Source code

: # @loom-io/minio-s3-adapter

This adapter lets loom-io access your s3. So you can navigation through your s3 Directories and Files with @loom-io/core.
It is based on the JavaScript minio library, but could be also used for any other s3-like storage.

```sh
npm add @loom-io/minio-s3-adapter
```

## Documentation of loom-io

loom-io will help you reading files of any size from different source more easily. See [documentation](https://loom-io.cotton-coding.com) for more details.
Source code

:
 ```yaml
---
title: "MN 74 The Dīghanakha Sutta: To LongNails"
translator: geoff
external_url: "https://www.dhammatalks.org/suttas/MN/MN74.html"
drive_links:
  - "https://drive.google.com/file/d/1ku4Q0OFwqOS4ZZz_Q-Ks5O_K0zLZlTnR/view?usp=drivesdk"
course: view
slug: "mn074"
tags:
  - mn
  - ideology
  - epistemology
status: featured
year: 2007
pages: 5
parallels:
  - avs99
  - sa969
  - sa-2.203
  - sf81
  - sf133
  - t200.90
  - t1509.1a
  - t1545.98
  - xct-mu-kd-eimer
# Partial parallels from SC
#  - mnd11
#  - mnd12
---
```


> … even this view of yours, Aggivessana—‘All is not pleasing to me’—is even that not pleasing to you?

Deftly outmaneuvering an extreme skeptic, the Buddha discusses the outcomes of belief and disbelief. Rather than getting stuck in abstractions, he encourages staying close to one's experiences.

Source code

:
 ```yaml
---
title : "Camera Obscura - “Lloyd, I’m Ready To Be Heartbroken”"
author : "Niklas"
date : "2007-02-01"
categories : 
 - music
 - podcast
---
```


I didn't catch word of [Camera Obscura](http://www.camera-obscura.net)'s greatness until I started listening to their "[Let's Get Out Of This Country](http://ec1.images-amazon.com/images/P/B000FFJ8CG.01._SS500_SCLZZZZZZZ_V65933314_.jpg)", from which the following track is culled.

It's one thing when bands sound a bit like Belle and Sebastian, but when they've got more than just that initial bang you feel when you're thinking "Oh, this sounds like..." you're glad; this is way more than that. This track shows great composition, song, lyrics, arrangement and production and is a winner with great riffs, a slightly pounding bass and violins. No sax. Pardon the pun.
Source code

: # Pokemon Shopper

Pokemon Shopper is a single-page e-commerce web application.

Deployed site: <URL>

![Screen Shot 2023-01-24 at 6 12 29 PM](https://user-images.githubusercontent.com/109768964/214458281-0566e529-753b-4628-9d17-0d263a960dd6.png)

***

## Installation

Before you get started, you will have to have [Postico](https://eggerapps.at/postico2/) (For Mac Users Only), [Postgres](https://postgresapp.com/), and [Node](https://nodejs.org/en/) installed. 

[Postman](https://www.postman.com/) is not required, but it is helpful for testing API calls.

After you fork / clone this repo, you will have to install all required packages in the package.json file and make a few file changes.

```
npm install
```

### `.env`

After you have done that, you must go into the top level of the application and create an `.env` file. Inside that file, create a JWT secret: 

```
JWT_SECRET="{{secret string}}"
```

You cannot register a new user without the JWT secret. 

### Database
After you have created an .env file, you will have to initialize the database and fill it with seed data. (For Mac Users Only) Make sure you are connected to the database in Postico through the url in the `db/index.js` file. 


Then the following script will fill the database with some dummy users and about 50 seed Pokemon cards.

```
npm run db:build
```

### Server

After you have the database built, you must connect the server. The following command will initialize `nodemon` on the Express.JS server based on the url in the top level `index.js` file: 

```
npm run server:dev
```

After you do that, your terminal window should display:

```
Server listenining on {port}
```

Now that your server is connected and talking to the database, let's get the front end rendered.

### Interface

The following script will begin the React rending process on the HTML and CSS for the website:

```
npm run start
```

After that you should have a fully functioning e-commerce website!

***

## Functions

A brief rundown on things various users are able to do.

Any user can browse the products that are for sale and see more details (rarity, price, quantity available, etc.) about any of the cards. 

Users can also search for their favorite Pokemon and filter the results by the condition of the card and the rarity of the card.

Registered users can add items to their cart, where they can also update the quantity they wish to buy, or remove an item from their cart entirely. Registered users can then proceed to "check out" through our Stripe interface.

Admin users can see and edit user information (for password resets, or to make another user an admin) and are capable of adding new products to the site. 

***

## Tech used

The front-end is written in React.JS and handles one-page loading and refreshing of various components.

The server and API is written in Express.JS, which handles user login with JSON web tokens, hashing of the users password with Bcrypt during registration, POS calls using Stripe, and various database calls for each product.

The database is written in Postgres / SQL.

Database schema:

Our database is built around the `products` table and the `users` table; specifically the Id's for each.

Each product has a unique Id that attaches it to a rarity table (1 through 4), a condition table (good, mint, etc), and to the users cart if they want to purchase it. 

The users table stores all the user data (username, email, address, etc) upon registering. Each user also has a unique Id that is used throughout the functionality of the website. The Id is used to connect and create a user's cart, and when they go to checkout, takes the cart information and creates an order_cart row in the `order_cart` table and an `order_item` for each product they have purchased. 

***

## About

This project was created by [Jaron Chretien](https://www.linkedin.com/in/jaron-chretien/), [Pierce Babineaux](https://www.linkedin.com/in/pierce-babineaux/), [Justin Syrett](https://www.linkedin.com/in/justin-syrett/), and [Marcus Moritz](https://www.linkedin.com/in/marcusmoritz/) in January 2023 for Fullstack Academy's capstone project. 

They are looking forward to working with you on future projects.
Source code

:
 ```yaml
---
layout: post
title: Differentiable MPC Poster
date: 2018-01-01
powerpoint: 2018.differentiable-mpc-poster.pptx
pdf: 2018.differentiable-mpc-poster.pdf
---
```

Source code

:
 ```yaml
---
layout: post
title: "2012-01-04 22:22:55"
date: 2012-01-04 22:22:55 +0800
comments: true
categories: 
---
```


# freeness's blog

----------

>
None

::::

Using the records above, set down exactly the lines from the one with "pleasing to you?" through the one with "After you have done", inclusive, and nothing more.

> … even this view of yours, Aggivessana—‘All is not pleasing to me’—is even that not pleasing to you?

Deftly outmaneuvering an extreme skeptic, the Buddha discusses the outcomes of belief and disbelief. Rather than getting stuck in abstractions, he encourages staying close to one's experiences.

Source code

:
 ```yaml
---
title : "Camera Obscura - “Lloyd, I’m Ready To Be Heartbroken”"
author : "Niklas"
date : "2007-02-01"
categories : 
 - music
 - podcast
---
```


I didn't catch word of [Camera Obscura](http://www.camera-obscura.net)'s greatness until I started listening to their "[Let's Get Out Of This Country](http://ec1.images-amazon.com/images/P/B000FFJ8CG.01._SS500_SCLZZZZZZZ_V65933314_.jpg)", from which the following track is culled.

It's one thing when bands sound a bit like Belle and Sebastian, but when they've got more than just that initial bang you feel when you're thinking "Oh, this sounds like..." you're glad; this is way more than that. This track shows great composition, song, lyrics, arrangement and production and is a winner with great riffs, a slightly pounding bass and violins. No sax. Pardon the pun.
Source code

: # Pokemon Shopper

Pokemon Shopper is a single-page e-commerce web application.

Deployed site: <URL>

![Screen Shot 2023-01-24 at 6 12 29 PM](https://user-images.githubusercontent.com/109768964/214458281-0566e529-753b-4628-9d17-0d263a960dd6.png)

***

## Installation

Before you get started, you will have to have [Postico](https://eggerapps.at/postico2/) (For Mac Users Only), [Postgres](https://postgresapp.com/), and [Node](https://nodejs.org/en/) installed. 

[Postman](https://www.postman.com/) is not required, but it is helpful for testing API calls.

After you fork / clone this repo, you will have to install all required packages in the package.json file and make a few file changes.

```
npm install
```

### `.env`

After you have done that, you must go into the top level of the application and create an `.env` file. Inside that file, create a JWT secret: 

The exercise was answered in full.